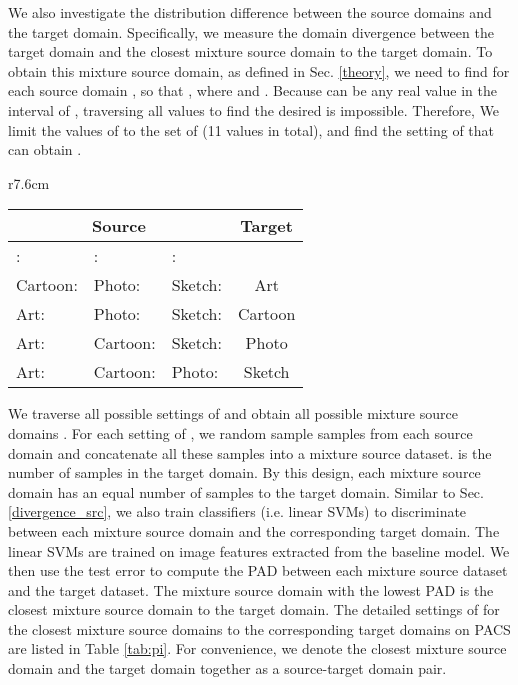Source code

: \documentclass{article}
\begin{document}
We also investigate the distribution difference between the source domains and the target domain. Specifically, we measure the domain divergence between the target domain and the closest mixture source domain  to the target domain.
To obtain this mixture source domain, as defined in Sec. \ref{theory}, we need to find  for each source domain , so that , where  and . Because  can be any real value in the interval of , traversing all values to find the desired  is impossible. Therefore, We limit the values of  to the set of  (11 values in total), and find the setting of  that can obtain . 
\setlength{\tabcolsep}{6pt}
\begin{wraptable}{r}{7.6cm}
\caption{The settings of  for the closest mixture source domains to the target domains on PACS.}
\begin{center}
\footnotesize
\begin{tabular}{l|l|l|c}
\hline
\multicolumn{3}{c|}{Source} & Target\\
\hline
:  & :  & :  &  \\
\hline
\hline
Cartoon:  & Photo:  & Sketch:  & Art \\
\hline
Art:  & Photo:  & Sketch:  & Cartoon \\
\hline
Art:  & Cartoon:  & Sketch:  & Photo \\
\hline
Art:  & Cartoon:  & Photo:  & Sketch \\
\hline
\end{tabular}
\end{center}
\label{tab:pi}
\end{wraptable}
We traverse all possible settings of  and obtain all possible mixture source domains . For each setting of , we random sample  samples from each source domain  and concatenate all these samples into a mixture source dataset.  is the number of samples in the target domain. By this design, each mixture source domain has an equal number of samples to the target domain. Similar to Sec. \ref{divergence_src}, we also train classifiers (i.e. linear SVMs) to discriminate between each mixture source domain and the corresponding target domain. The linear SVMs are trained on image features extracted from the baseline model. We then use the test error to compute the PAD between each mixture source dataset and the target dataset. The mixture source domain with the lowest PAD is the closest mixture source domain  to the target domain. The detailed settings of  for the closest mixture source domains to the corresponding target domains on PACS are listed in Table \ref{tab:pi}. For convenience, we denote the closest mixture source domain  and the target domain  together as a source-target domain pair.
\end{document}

※

● **Your instructions**:
Whenever a line of the material above contains the string "Photo", copy that line out.

● **Output below**:
Cartoon:  & Photo:  & Sketch:  & Art \\
Art:  & Photo:  & Sketch:  & Cartoon \\
Art:  & Cartoon:  & Sketch:  & Photo \\
Art:  & Cartoon:  & Photo:  & Sketch \\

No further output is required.